**Items from a data source**
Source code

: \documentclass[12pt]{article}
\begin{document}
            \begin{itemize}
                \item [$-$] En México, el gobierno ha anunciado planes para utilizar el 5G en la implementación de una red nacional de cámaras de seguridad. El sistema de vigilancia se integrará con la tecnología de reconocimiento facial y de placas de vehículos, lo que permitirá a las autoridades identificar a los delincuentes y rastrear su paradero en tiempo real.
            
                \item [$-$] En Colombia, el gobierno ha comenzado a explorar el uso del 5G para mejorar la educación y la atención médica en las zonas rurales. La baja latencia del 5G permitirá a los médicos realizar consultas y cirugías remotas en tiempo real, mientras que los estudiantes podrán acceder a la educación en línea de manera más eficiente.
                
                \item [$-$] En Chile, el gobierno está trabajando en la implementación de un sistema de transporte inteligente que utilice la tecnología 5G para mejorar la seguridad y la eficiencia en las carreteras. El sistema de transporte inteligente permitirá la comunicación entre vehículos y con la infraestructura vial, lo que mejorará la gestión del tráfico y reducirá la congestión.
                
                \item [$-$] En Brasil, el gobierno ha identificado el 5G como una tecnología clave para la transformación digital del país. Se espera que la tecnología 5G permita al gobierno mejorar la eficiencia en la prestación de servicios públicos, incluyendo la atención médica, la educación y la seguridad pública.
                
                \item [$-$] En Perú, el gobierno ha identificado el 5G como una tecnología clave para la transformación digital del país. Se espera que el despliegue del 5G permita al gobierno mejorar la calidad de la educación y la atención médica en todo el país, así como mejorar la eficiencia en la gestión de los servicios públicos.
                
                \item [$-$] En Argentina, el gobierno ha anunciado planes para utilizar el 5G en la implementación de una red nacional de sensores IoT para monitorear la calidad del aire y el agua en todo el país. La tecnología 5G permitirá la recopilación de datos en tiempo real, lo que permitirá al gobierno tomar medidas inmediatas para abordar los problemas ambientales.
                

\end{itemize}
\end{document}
* * *
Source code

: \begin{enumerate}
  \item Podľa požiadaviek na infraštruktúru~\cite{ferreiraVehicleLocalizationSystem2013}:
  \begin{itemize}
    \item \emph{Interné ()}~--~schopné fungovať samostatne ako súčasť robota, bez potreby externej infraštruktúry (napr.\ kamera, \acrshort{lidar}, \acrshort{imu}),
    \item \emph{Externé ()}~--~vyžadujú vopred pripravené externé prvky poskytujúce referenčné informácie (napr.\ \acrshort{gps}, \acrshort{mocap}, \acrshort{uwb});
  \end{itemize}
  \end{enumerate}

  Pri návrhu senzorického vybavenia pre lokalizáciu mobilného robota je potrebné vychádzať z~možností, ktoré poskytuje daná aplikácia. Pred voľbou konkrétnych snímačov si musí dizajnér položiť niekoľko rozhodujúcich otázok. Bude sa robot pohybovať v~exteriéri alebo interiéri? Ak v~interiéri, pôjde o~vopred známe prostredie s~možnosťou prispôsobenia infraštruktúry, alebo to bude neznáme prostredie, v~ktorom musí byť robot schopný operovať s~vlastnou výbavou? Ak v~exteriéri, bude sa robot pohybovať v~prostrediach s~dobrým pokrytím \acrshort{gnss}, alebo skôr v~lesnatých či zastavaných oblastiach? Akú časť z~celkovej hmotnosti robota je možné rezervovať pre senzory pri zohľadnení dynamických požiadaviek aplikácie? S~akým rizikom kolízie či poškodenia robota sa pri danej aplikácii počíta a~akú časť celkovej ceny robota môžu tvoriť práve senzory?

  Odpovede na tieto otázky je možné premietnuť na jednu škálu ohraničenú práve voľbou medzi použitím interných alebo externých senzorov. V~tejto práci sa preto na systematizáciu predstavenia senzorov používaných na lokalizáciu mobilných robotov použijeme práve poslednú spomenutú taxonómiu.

**How to complete this task**
Give only the number of lines in the data that hold the string "begin".

**Output for this exercise**
4